Title: primes that differ by 1
Post by gkwal on Jul 16^th, 2007, 9:37pm

Classify all pairs of powers of primes which differ by 1

Title: Re: primes that differ by 1
Post by towr on Jul 17^th, 2007, 1:47am

[hide]I think I read quite recently that it's only 2³,3². That, however, isn't much of a proof. [/hide]

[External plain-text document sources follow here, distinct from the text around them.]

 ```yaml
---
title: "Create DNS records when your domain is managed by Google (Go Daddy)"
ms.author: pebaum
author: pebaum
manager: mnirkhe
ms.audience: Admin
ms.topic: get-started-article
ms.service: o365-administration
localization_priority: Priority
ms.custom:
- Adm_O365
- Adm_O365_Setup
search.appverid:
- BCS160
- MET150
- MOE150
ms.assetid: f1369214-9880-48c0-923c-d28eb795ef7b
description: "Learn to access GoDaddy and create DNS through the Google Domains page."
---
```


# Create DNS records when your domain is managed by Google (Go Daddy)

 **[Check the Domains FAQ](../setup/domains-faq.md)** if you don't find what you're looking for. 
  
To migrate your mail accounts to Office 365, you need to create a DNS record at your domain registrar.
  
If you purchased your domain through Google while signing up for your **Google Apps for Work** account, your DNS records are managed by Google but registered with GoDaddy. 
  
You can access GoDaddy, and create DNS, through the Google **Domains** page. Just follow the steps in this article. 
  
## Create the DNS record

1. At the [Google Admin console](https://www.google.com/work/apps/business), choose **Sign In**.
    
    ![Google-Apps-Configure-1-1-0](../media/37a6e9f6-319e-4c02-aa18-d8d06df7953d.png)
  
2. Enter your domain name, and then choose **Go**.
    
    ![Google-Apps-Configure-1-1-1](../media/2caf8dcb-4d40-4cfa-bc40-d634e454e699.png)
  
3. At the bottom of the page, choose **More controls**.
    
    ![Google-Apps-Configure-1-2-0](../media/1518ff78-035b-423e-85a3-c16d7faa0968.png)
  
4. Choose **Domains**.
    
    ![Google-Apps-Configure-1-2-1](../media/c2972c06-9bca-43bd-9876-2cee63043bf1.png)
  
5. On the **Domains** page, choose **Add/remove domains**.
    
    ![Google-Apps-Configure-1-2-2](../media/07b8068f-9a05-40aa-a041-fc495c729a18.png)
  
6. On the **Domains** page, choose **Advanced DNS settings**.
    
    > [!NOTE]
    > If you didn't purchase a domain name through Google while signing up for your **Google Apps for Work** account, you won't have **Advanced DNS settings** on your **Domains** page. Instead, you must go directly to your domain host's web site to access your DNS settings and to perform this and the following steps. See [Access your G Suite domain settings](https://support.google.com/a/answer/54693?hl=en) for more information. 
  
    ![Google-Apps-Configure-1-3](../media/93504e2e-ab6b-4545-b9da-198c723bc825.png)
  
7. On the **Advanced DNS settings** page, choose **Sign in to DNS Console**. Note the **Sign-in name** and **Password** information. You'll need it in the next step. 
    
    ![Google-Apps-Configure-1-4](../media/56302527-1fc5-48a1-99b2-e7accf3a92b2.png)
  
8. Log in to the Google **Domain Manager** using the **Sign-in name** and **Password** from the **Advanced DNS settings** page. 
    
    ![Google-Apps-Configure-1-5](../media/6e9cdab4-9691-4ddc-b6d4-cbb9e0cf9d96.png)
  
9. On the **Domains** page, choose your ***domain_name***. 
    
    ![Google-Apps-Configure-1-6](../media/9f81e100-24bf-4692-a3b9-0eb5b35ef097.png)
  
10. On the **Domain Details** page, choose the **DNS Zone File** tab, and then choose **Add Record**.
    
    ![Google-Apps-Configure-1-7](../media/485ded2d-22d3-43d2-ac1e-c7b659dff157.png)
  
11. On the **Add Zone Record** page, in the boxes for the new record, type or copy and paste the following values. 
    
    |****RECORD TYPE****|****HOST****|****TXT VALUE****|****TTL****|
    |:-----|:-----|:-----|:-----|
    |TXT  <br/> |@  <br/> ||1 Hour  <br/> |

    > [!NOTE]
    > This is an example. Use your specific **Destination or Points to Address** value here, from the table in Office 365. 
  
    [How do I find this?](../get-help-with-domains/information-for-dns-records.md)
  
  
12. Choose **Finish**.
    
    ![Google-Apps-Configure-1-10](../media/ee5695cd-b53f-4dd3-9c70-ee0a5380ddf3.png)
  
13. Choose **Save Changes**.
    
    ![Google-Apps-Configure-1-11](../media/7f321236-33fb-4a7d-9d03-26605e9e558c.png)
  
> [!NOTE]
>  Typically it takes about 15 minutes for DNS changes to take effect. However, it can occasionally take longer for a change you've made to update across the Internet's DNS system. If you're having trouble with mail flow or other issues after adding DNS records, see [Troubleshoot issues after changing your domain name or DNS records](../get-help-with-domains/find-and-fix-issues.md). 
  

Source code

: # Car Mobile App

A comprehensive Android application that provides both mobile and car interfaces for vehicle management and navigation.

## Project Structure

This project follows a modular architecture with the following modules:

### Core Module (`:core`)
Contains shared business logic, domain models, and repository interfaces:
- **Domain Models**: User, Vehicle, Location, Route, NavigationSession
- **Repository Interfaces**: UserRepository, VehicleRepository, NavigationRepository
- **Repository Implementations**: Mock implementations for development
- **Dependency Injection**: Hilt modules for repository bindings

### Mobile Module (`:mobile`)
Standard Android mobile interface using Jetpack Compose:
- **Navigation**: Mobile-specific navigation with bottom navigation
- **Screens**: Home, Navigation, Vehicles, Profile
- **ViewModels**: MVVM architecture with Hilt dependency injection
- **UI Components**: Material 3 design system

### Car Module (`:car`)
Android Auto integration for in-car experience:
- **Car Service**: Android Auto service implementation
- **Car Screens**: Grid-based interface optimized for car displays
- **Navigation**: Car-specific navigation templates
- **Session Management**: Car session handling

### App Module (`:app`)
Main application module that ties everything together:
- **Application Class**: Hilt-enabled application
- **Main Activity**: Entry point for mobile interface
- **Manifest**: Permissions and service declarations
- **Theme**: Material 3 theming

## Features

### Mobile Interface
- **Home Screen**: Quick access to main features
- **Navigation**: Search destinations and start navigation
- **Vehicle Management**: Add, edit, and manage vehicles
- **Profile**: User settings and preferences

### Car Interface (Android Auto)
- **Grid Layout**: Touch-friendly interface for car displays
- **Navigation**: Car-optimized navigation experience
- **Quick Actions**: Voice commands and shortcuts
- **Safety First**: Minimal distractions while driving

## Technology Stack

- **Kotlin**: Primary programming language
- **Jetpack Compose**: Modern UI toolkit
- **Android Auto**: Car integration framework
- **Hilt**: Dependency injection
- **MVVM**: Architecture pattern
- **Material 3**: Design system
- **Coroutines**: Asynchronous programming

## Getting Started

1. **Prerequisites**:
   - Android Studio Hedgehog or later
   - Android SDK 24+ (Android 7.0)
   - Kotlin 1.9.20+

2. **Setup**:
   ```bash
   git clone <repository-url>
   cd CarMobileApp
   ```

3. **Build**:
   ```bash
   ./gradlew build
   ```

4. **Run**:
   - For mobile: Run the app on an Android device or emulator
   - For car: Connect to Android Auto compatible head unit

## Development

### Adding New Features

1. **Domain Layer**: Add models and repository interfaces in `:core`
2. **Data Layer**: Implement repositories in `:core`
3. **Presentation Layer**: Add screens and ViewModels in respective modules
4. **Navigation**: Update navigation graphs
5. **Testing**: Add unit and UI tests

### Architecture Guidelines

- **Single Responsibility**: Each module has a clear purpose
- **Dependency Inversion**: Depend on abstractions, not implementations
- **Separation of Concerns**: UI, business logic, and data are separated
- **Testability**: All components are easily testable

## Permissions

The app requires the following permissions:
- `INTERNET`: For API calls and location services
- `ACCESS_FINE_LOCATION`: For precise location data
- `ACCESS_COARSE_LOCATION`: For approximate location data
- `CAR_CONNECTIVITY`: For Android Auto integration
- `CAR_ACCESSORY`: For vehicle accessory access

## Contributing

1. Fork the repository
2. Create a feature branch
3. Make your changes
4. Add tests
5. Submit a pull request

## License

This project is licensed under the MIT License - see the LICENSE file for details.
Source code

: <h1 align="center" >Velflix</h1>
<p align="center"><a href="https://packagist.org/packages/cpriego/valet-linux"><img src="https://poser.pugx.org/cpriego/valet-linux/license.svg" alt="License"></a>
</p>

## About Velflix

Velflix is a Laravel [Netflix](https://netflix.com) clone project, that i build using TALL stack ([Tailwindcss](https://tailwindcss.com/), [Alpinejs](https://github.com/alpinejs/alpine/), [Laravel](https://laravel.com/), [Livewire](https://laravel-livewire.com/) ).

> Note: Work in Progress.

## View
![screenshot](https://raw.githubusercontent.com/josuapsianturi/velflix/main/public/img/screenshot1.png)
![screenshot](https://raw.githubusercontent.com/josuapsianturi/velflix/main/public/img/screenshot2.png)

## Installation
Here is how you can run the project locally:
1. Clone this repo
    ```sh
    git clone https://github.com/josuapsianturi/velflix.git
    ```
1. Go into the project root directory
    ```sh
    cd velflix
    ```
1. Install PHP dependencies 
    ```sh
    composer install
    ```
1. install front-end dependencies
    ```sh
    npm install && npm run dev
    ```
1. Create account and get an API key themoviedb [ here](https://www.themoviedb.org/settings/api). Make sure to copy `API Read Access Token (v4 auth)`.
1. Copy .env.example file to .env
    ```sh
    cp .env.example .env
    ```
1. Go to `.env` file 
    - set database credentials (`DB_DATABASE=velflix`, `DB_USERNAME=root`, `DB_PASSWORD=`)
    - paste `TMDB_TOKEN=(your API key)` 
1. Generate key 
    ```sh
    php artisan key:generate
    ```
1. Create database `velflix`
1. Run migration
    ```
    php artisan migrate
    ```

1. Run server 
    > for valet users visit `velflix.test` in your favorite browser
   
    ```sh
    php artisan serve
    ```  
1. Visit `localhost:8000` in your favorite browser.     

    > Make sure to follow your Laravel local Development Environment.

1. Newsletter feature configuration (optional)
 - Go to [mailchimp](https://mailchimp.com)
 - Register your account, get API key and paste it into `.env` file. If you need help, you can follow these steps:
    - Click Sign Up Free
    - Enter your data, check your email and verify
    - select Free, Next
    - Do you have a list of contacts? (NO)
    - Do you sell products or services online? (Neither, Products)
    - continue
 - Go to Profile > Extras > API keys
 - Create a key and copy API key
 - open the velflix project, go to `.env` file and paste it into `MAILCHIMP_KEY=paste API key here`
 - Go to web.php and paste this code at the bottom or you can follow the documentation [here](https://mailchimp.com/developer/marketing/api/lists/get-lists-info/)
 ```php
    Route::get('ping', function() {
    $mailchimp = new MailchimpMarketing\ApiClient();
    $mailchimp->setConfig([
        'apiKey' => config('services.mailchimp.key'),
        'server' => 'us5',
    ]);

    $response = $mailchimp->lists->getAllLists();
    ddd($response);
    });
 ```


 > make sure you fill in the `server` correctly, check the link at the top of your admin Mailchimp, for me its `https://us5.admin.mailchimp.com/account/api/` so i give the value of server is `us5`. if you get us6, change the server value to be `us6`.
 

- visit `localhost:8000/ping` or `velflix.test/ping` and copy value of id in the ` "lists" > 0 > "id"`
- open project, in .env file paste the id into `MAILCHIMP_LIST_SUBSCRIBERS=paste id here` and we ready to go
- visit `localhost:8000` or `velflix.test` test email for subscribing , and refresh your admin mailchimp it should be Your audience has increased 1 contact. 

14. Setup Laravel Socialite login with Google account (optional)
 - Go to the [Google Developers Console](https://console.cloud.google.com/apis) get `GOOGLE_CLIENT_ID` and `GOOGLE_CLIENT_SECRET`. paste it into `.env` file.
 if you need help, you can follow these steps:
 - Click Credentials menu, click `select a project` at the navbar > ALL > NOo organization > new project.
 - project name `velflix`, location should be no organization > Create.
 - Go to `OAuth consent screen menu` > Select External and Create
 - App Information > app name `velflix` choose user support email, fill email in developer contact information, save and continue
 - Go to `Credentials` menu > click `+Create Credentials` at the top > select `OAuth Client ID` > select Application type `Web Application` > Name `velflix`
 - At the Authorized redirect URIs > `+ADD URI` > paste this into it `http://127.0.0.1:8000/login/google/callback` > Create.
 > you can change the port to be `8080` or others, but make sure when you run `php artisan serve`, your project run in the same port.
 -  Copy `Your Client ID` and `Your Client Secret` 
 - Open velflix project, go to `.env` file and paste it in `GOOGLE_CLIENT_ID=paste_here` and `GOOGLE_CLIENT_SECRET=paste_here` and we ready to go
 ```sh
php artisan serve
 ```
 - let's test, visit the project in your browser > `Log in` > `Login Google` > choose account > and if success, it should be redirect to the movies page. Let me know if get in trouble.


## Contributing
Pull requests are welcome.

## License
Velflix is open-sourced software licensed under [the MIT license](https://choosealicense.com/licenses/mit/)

Title: Re: primes that differ by 1
Post by Grimbal on Jul 17^th, 2007, 6:07am

2¹ and 3¹ looks ok to me.
and p⁰ and 2¹,
3¹ and 2²,
2² and 5¹.

Title: Re: primes that differ by 1
Post by towr on Jul 17^th, 2007, 6:15am

If you want to include first and zeroth powers, sure. I wouldn't call them real powers though..
And why then not go a step further and take any p^{log_p (n)}, q^{log_q (n+1)}, for p and q prime and any positive number n.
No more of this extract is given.